Argentina se posiciona como un referente global en prácticas agroindustriales sostenibles, según un informe del Departamento de Economía de la Bolsa de Cereales de Córdoba. Destaca en áreas como producción orgánica, bioenergía, biotecnología y trazabilidad. Por ejemplo, ocupa el tercer lugar mundial en superficie destinada a producción orgánica y el octavo en producción de bioetanol. Además, lidera en el uso de energías renovables provenientes de residuos agroindustriales.
Una de las técnicas clave en este avance es la siembra directa, utilizada en más del 90% del área agrícola del país, alcanzando el 98% en Córdoba. Esta práctica contribuye a la conservación del suelo, reducción de emisiones y mejora de la eficiencia productiva. Complementariamente, más del 60% del área agrícola aplica esquemas de rotación de cultivos, lo que preserva los nutrientes del suelo y reduce enfermedades.

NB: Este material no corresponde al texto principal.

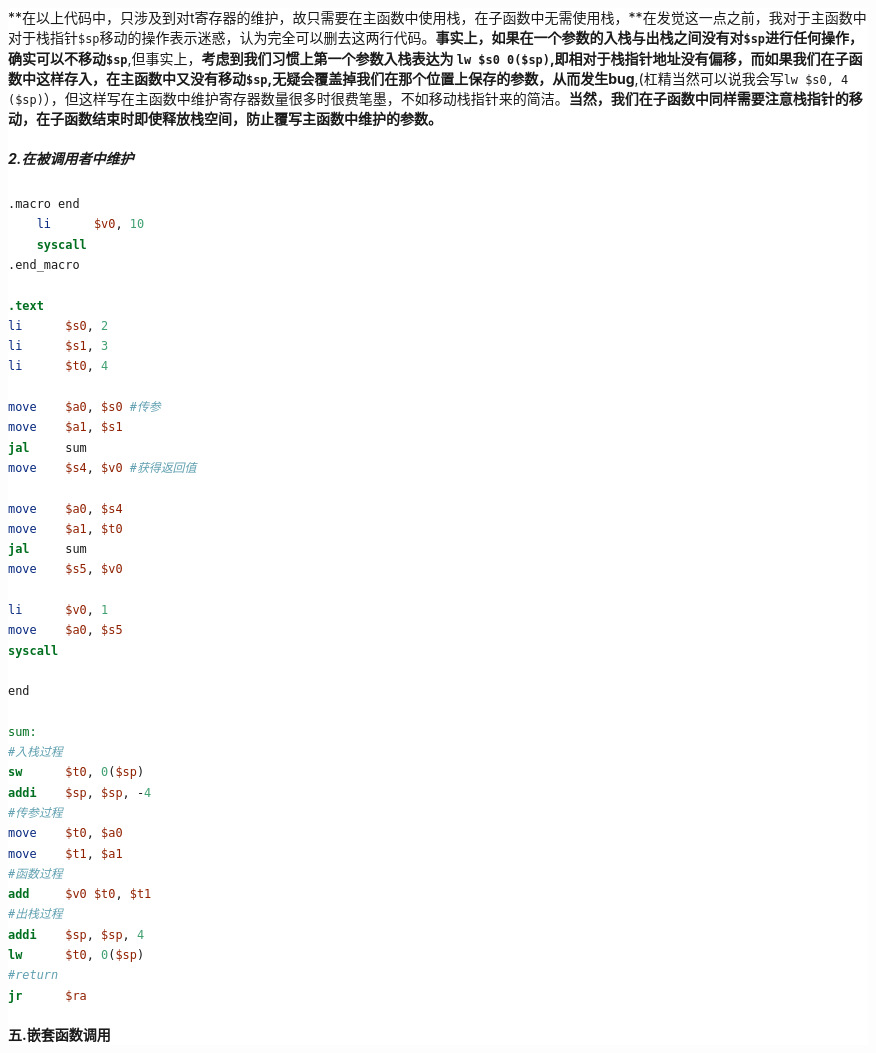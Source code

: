 ​	**在以上代码中，只涉及到对t寄存器的维护，故只需要在主函数中使用栈，在子函数中无需使用栈，**在发觉这一点之前，我对于主函数中对于栈指针```$sp```移动的操作表示迷惑，认为完全可以删去这两行代码。**事实上，如果在一个参数的入栈与出栈之间没有对```$sp```进行任何操作，确实可以不移动```$sp```**,但事实上，**考虑到我们习惯上第一个参数入栈表达为 ```lw $s0 0($sp)```,即相对于栈指针地址没有偏移，而如果我们在子函数中这样存入，在主函数中又没有移动```$sp```,无疑会覆盖掉我们在那个位置上保存的参数，从而发生bug**,(杠精当然可以说我会写```lw $s0, 4($sp)```），但这样写在主函数中维护寄存器数量很多时很费笔墨，不如移动栈指针来的简洁。**当然，我们在子函数中同样需要注意栈指针的移动，在子函数结束时即使释放栈空间，防止覆写主函数中维护的参数。**

##### 2.在被调用者中维护

```MIPS
.macro end
    li      $v0, 10
    syscall
.end_macro

.text
li      $s0, 2
li      $s1, 3
li      $t0, 4

move    $a0, $s0 #传参
move    $a1, $s1
jal     sum
move    $s4, $v0 #获得返回值

move    $a0, $s4
move    $a1, $t0
jal     sum
move    $s5, $v0

li      $v0, 1
move    $a0, $s5
syscall

end

sum:
#入栈过程
sw      $t0, 0($sp)
addi    $sp, $sp, -4
#传参过程
move    $t0, $a0
move    $t1, $a1
#函数过程
add     $v0 $t0, $t1
#出栈过程
addi    $sp, $sp, 4
lw      $t0, 0($sp)
#return
jr      $ra
```

#### 五.嵌套函数调用
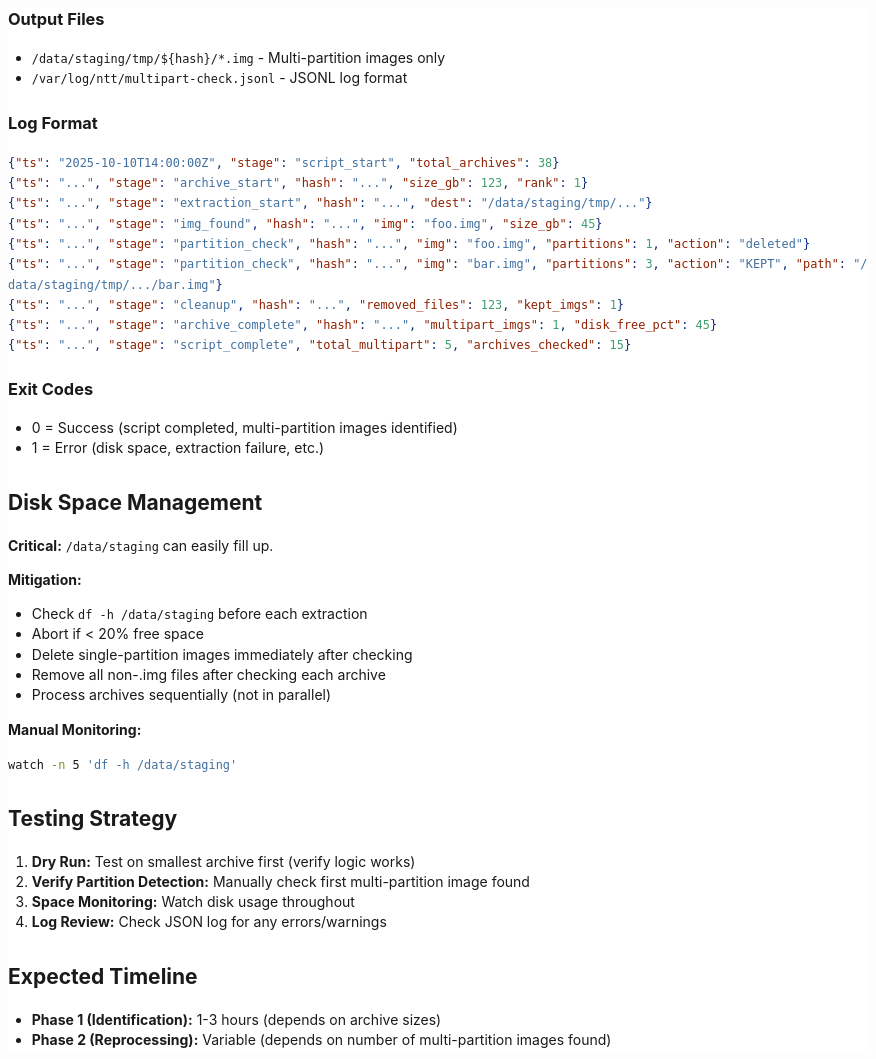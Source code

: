 ### Output Files
- `/data/staging/tmp/${hash}/*.img` - Multi-partition images only
- `/var/log/ntt/multipart-check.jsonl` - JSONL log format

### Log Format
```json
{"ts": "2025-10-10T14:00:00Z", "stage": "script_start", "total_archives": 38}
{"ts": "...", "stage": "archive_start", "hash": "...", "size_gb": 123, "rank": 1}
{"ts": "...", "stage": "extraction_start", "hash": "...", "dest": "/data/staging/tmp/..."}
{"ts": "...", "stage": "img_found", "hash": "...", "img": "foo.img", "size_gb": 45}
{"ts": "...", "stage": "partition_check", "hash": "...", "img": "foo.img", "partitions": 1, "action": "deleted"}
{"ts": "...", "stage": "partition_check", "hash": "...", "img": "bar.img", "partitions": 3, "action": "KEPT", "path": "/data/staging/tmp/.../bar.img"}
{"ts": "...", "stage": "cleanup", "hash": "...", "removed_files": 123, "kept_imgs": 1}
{"ts": "...", "stage": "archive_complete", "hash": "...", "multipart_imgs": 1, "disk_free_pct": 45}
{"ts": "...", "stage": "script_complete", "total_multipart": 5, "archives_checked": 15}
```

### Exit Codes
- 0 = Success (script completed, multi-partition images identified)
- 1 = Error (disk space, extraction failure, etc.)

## Disk Space Management

**Critical:** `/data/staging` can easily fill up.

**Mitigation:**
- Check `df -h /data/staging` before each extraction
- Abort if < 20% free space
- Delete single-partition images immediately after checking
- Remove all non-.img files after checking each archive
- Process archives sequentially (not in parallel)

**Manual Monitoring:**
```bash
watch -n 5 'df -h /data/staging'
```

## Testing Strategy

1. **Dry Run:** Test on smallest archive first (verify logic works)
2. **Verify Partition Detection:** Manually check first multi-partition image found
3. **Space Monitoring:** Watch disk usage throughout
4. **Log Review:** Check JSON log for any errors/warnings

## Expected Timeline

- **Phase 1 (Identification):** 1-3 hours (depends on archive sizes)
- **Phase 2 (Reprocessing):** Variable (depends on number of multi-partition images found)
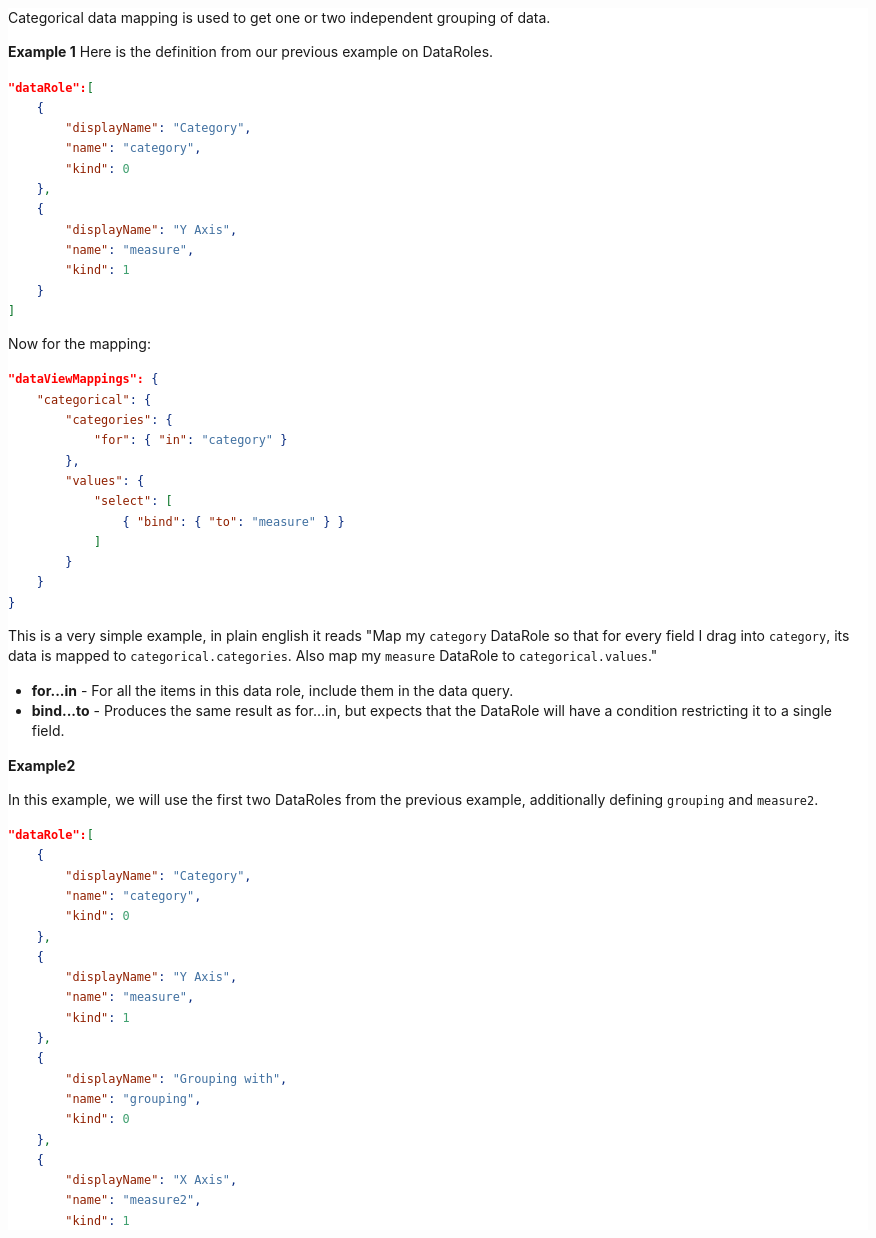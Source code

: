 Categorical data mapping is used to get one or two independent grouping of data.

**Example 1**
Here is the definition from our previous example on DataRoles.
```json
"dataRole":[
    {
        "displayName": "Category",
        "name": "category",
        "kind": 0
    },
    {
        "displayName": "Y Axis",
        "name": "measure",
        "kind": 1
    }
]
```
Now for the mapping:
```json
"dataViewMappings": {
    "categorical": {
        "categories": {
            "for": { "in": "category" }
        },
        "values": {
            "select": [
                { "bind": { "to": "measure" } }
            ]
        }
    }
}
```
This is a very simple example, in plain english it reads "Map my `category` DataRole so that for every field I drag into `category`, its data is mapped to `categorical.categories`. Also map my `measure` DataRole to `categorical.values`."

* **for...in** - For all the items in this data role, include them in the data query.
* **bind...to** - Produces the same result as for...in, but expects that the DataRole will have a condition restricting it to a single field.

**Example2**

In this example, we will use the first two DataRoles from the previous example, additionally defining `grouping` and `measure2`.
```json
"dataRole":[
    {
        "displayName": "Category",
        "name": "category",
        "kind": 0
    },
    {
        "displayName": "Y Axis",
        "name": "measure",
        "kind": 1
    },
    {
        "displayName": "Grouping with",
        "name": "grouping",
        "kind": 0
    },
    {
        "displayName": "X Axis",
        "name": "measure2",
        "kind": 1
```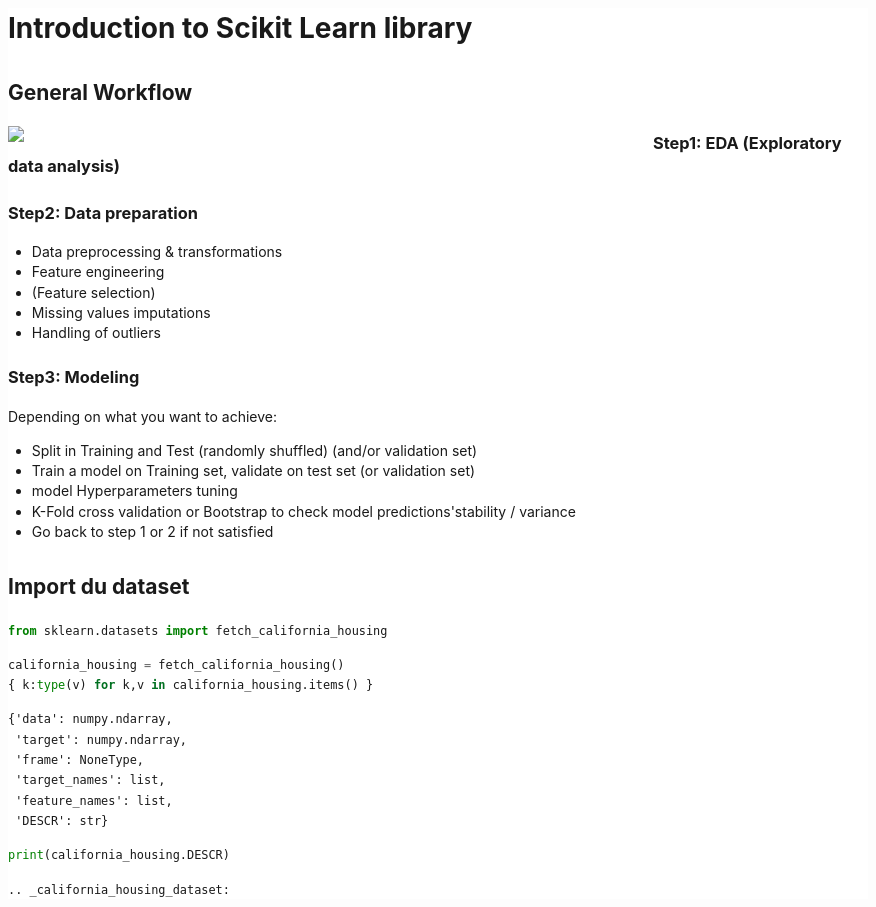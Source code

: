 # Introduction to Scikit Learn library

## General Workflow

<img src="td4_ressources/img_ML_worflow.png" align="left" width="75%">

### Step1: EDA  (Exploratory data analysis)

### Step2: Data preparation
* Data preprocessing & transformations
* Feature engineering
* (Feature selection)
* Missing values imputations
* Handling of outliers

### Step3: Modeling  
Depending on what you want to achieve:
* Split in Training and Test (randomly shuffled) (and/or validation set)
* Train a model on Training set, validate on test set (or validation set)
* model Hyperparameters tuning
* K-Fold cross validation or Bootstrap to check model predictions'stability / variance
* Go back to step 1 or 2 if not satisfied

## Import du dataset


```python
from sklearn.datasets import fetch_california_housing
```


```python
california_housing = fetch_california_housing()
{ k:type(v) for k,v in california_housing.items() }
```




    {'data': numpy.ndarray,
     'target': numpy.ndarray,
     'frame': NoneType,
     'target_names': list,
     'feature_names': list,
     'DESCR': str}




```python
print(california_housing.DESCR)
```

    .. _california_housing_dataset:
    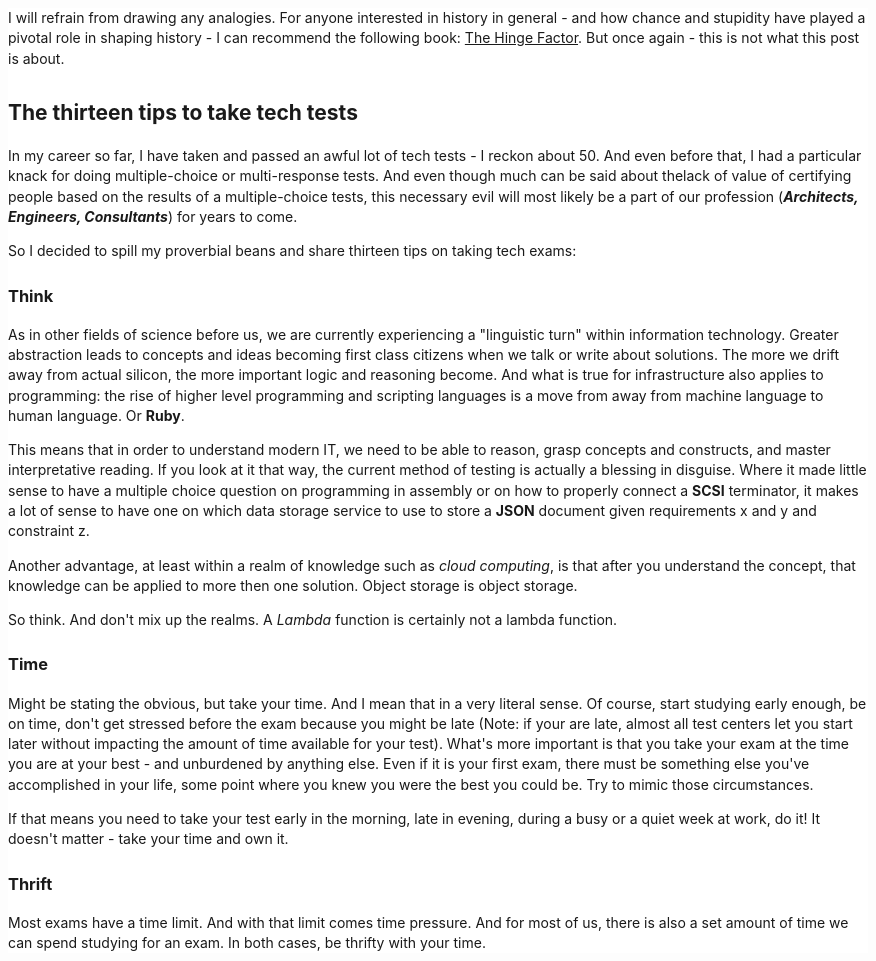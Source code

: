I will refrain from drawing any analogies. For anyone interested in history in general - and how chance and stupidity have played a pivotal role in shaping history - I can recommend the following book: [The Hinge Factor](https://www.goodreads.com/book/show/11102580-the-hinge-factor). But once again - this is not what this post is about.

## The thirteen tips to take tech tests

In my career so far, I have taken and passed an awful lot of tech tests - I reckon about 50. And even before that, I had a particular knack for doing multiple-choice or multi-response tests. And even though much can be said about thelack of value of certifying people based on the results of a multiple-choice tests, this necessary evil will most likely be a part of our profession (***Architects, Engineers, Consultants***) for years to come. 

So I decided to spill my proverbial beans and share thirteen tips on taking tech exams: 

### Think

As in other fields of science before us, we are currently experiencing a "linguistic turn" within information technology. Greater abstraction leads to concepts and ideas becoming first class citizens when we talk or write about solutions. The more we drift away from actual silicon, the more important logic and reasoning become. And what is true for infrastructure also applies to programming: the rise of higher level programming and scripting languages is a move from away from machine language to human language. Or **Ruby**. 

This means that in order to understand modern IT, we need to be able to reason, grasp concepts and constructs, and master interpretative reading. If you look at it that way, the current method of testing is actually a blessing in disguise. Where it made little sense to have a multiple choice question on programming in assembly or on how to properly connect a **SCSI** terminator, it makes a lot of sense to have one on which data storage service to use to store a **JSON** document given requirements x and y and constraint z.

Another advantage, at least within a realm of knowledge such as *cloud computing*, is that after you understand the concept, that knowledge can be applied to more then one solution. Object storage is object storage. 

So think. And don't mix up the realms. A *Lambda* function is certainly not a lambda function. 

### Time

Might be stating the obvious, but take your time. And I mean that in a very literal sense. Of course, start studying early enough, be on time, don't get stressed before the exam because you might be late (Note: if your are late, almost all test centers let you start later without impacting the amount of time available for your test). What's more important is that you take your exam at the time you are at your best - and unburdened by anything else. Even if it is your first exam,  there must be something else you've accomplished in your life, some point where you knew you were the best you could be. Try to mimic those circumstances.

If that means you need to take your test early in the morning, late in evening, during a busy or a quiet week at work, do it! It doesn't matter - take your time and own it. 

### Thrift

Most exams have a time limit. And with that limit comes time pressure. And for most of us, there is also a set amount of time we can spend studying for an exam. In both cases, be thrifty with your time. 
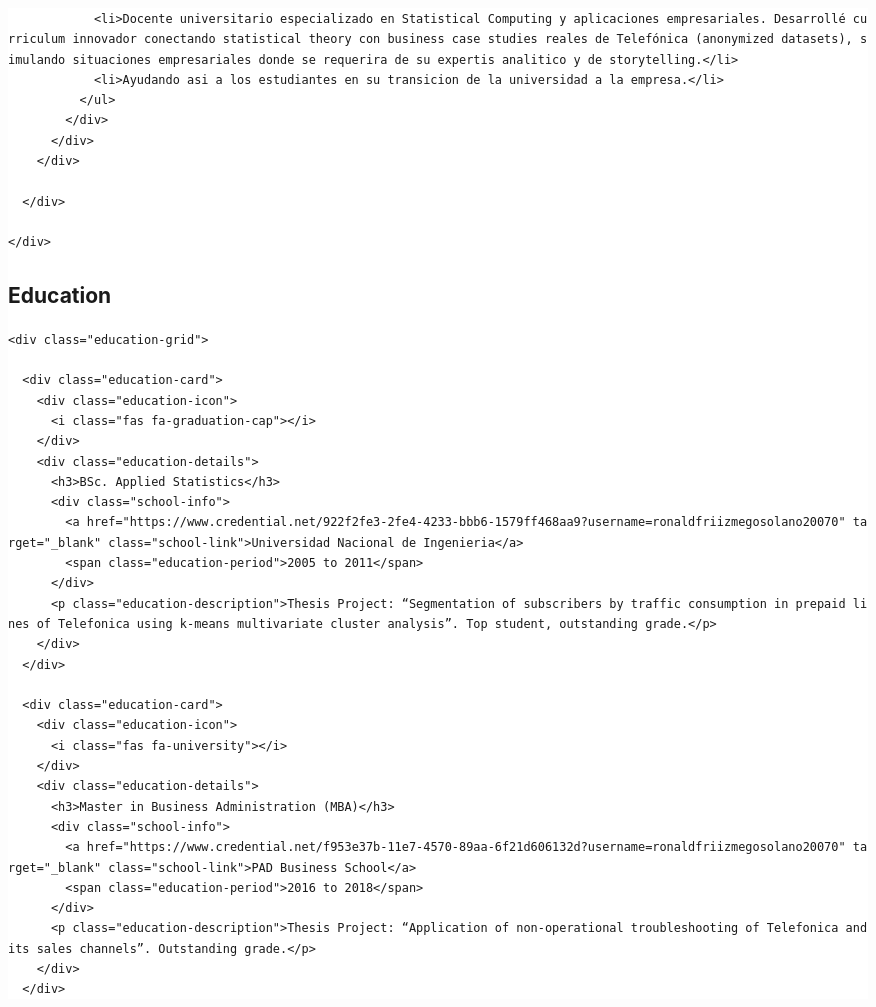                 <li>Docente universitario especializado en Statistical Computing y aplicaciones empresariales. Desarrollé curriculum innovador conectando statistical theory con business case studies reales de Telefónica (anonymized datasets), simulando situaciones empresariales donde se requerira de su expertis analitico y de storytelling.</li>
                <li>Ayudando asi a los estudiantes en su transicion de la universidad a la empresa.</li>
              </ul>
            </div>
          </div>
        </div>

      </div>

    </div>
  </div>
</div>

<div class="education-section">
  <div class="container">
    <h2>Education</h2>
    
    <div class="education-grid">

      <div class="education-card">
        <div class="education-icon">
          <i class="fas fa-graduation-cap"></i>
        </div>
        <div class="education-details">
          <h3>BSc. Applied Statistics</h3>
          <div class="school-info">
            <a href="https://www.credential.net/922f2fe3-2fe4-4233-bbb6-1579ff468aa9?username=ronaldfriizmegosolano20070" target="_blank" class="school-link">Universidad Nacional de Ingenieria</a>
            <span class="education-period">2005 to 2011</span>
          </div>
          <p class="education-description">Thesis Project: “Segmentation of subscribers by traffic consumption in prepaid lines of Telefonica using k-means multivariate cluster analysis”. Top student, outstanding grade.</p>
        </div>
      </div>

      <div class="education-card">
        <div class="education-icon">
          <i class="fas fa-university"></i>
        </div>
        <div class="education-details">
          <h3>Master in Business Administration (MBA)</h3>
          <div class="school-info">
            <a href="https://www.credential.net/f953e37b-11e7-4570-89aa-6f21d606132d?username=ronaldfriizmegosolano20070" target="_blank" class="school-link">PAD Business School</a>
            <span class="education-period">2016 to 2018</span>
          </div>
          <p class="education-description">Thesis Project: “Application of non-operational troubleshooting of Telefonica and its sales channels”. Outstanding grade.</p>
        </div>
      </div>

La biotecnología agrícola también juega un papel fundamental. Argentina es el tercer país en el mundo en superficie con cultivos transgénicos, con tasas de adopción superiores al 99% en soja, maíz y algodón. Este enfoque permite una producción más eficiente y sostenible. Paralelamente, el uso de bioinsumos crece anualmente, con más de 100 productos aprobados por el Servicio Nacional de Sanidad y Calidad Agroalimentaria.
Estos avances posicionan a Argentina como un modelo de integración entre producción agroindustrial y sostenibilidad ambiental, demostrando que es posible combinar desarrollo económico con responsabilidad ecológica.